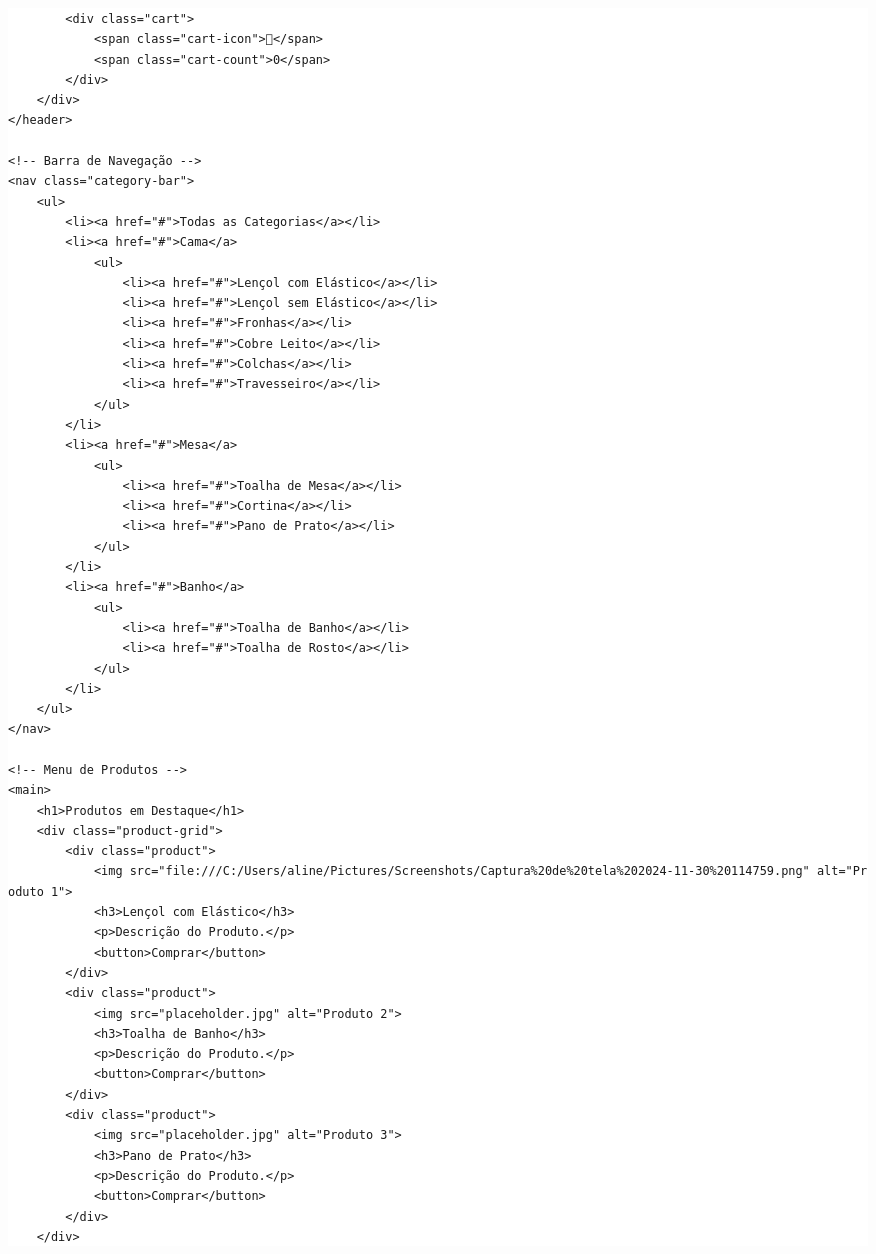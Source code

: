             <div class="cart">
                <span class="cart-icon">🛒</span>
                <span class="cart-count">0</span>
            </div>
        </div>
    </header>

    <!-- Barra de Navegação -->
    <nav class="category-bar">
        <ul>
            <li><a href="#">Todas as Categorias</a></li>
            <li><a href="#">Cama</a>
                <ul>
                    <li><a href="#">Lençol com Elástico</a></li>
                    <li><a href="#">Lençol sem Elástico</a></li>
                    <li><a href="#">Fronhas</a></li>
                    <li><a href="#">Cobre Leito</a></li>
                    <li><a href="#">Colchas</a></li>
                    <li><a href="#">Travesseiro</a></li>
                </ul>
            </li>
            <li><a href="#">Mesa</a>
                <ul>
                    <li><a href="#">Toalha de Mesa</a></li>
                    <li><a href="#">Cortina</a></li>
                    <li><a href="#">Pano de Prato</a></li>
                </ul>
            </li>
            <li><a href="#">Banho</a>
                <ul>
                    <li><a href="#">Toalha de Banho</a></li>
                    <li><a href="#">Toalha de Rosto</a></li>
                </ul>
            </li>
        </ul>
    </nav>

    <!-- Menu de Produtos -->
    <main>
        <h1>Produtos em Destaque</h1>
        <div class="product-grid">
            <div class="product">
                <img src="file:///C:/Users/aline/Pictures/Screenshots/Captura%20de%20tela%202024-11-30%20114759.png" alt="Produto 1">
                <h3>Lençol com Elástico</h3>
                <p>Descrição do Produto.</p>
                <button>Comprar</button>
            </div>
            <div class="product">
                <img src="placeholder.jpg" alt="Produto 2">
                <h3>Toalha de Banho</h3>
                <p>Descrição do Produto.</p>
                <button>Comprar</button>
            </div>
            <div class="product">
                <img src="placeholder.jpg" alt="Produto 3">
                <h3>Pano de Prato</h3>
                <p>Descrição do Produto.</p>
                <button>Comprar</button>
            </div>
        </div>
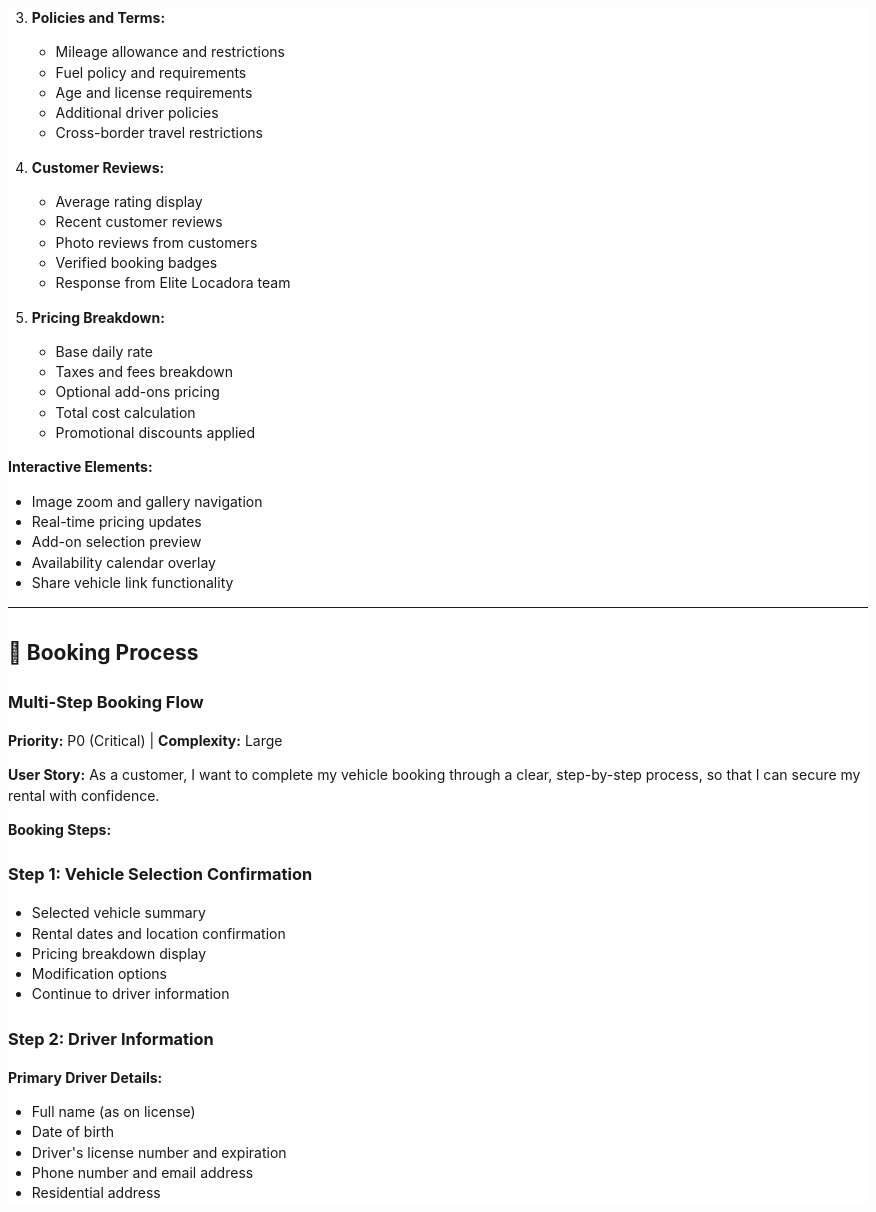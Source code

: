 3. **Policies and Terms:**
   - Mileage allowance and restrictions
   - Fuel policy and requirements
   - Age and license requirements
   - Additional driver policies
   - Cross-border travel restrictions

4. **Customer Reviews:**
   - Average rating display
   - Recent customer reviews
   - Photo reviews from customers
   - Verified booking badges
   - Response from Elite Locadora team

5. **Pricing Breakdown:**
   - Base daily rate
   - Taxes and fees breakdown
   - Optional add-ons pricing
   - Total cost calculation
   - Promotional discounts applied

**Interactive Elements:**
- Image zoom and gallery navigation
- Real-time pricing updates
- Add-on selection preview
- Availability calendar overlay
- Share vehicle link functionality

---

## 🛒 Booking Process

### Multi-Step Booking Flow
**Priority:** P0 (Critical) | **Complexity:** Large

**User Story:**
As a customer, I want to complete my vehicle booking through a clear, step-by-step process, so that I can secure my rental with confidence.

**Booking Steps:**

### Step 1: Vehicle Selection Confirmation
- Selected vehicle summary
- Rental dates and location confirmation
- Pricing breakdown display
- Modification options
- Continue to driver information

### Step 2: Driver Information
**Primary Driver Details:**
- Full name (as on license)
- Date of birth
- Driver's license number and expiration
- Phone number and email address
- Residential address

§ PROBLEM DESCRIPTION
Please keep the pictures out and reproduce the records above exactly.

§ WRITTEN RESPONSE
Source code

:             <div class="cart">
                <span class="cart-icon">🛒</span>
                <span class="cart-count">0</span>
            </div>
        </div>
    </header>

    <!-- Barra de Navegação -->
    <nav class="category-bar">
        <ul>
            <li><a href="#">Todas as Categorias</a></li>
            <li><a href="#">Cama</a>
                <ul>
                    <li><a href="#">Lençol com Elástico</a></li>
                    <li><a href="#">Lençol sem Elástico</a></li>
                    <li><a href="#">Fronhas</a></li>
                    <li><a href="#">Cobre Leito</a></li>
                    <li><a href="#">Colchas</a></li>
                    <li><a href="#">Travesseiro</a></li>
                </ul>
            </li>
            <li><a href="#">Mesa</a>
                <ul>
                    <li><a href="#">Toalha de Mesa</a></li>
                    <li><a href="#">Cortina</a></li>
                    <li><a href="#">Pano de Prato</a></li>
                </ul>
            </li>
            <li><a href="#">Banho</a>
                <ul>
                    <li><a href="#">Toalha de Banho</a></li>
                    <li><a href="#">Toalha de Rosto</a></li>
                </ul>
            </li>
        </ul>
    </nav>

    <!-- Menu de Produtos -->
    <main>
        <h1>Produtos em Destaque</h1>
        <div class="product-grid">
            <div class="product">
                <img src="file:///C:/Users/aline/Pictures/Screenshots/Captura%20de%20tela%202024-11-30%20114759.png" alt="Produto 1">
                <h3>Lençol com Elástico</h3>
                <p>Descrição do Produto.</p>
                <button>Comprar</button>
            </div>
            <div class="product">
                <img src="placeholder.jpg" alt="Produto 2">
                <h3>Toalha de Banho</h3>
                <p>Descrição do Produto.</p>
                <button>Comprar</button>
            </div>
            <div class="product">
                <img src="placeholder.jpg" alt="Produto 3">
                <h3>Pano de Prato</h3>
                <p>Descrição do Produto.</p>
                <button>Comprar</button>
            </div>
        </div>
Source code

: 3. **Policies and Terms:**
   - Mileage allowance and restrictions
   - Fuel policy and requirements
   - Age and license requirements
   - Additional driver policies
   - Cross-border travel restrictions

4. **Customer Reviews:**
   - Average rating display
   - Recent customer reviews
   - Photo reviews from customers
   - Verified booking badges
   - Response from Elite Locadora team

5. **Pricing Breakdown:**
   - Base daily rate
   - Taxes and fees breakdown
   - Optional add-ons pricing
   - Total cost calculation
   - Promotional discounts applied

**Interactive Elements:**
- Image zoom and gallery navigation
- Real-time pricing updates
- Add-on selection preview
- Availability calendar overlay
- Share vehicle link functionality

---

## 🛒 Booking Process

### Multi-Step Booking Flow
**Priority:** P0 (Critical) | **Complexity:** Large

**User Story:**
As a customer, I want to complete my vehicle booking through a clear, step-by-step process, so that I can secure my rental with confidence.

**Booking Steps:**

### Step 1: Vehicle Selection Confirmation
- Selected vehicle summary
- Rental dates and location confirmation
- Pricing breakdown display
- Modification options
- Continue to driver information

### Step 2: Driver Information
**Primary Driver Details:**
- Full name (as on license)
- Date of birth
- Driver's license number and expiration
- Phone number and email address
- Residential address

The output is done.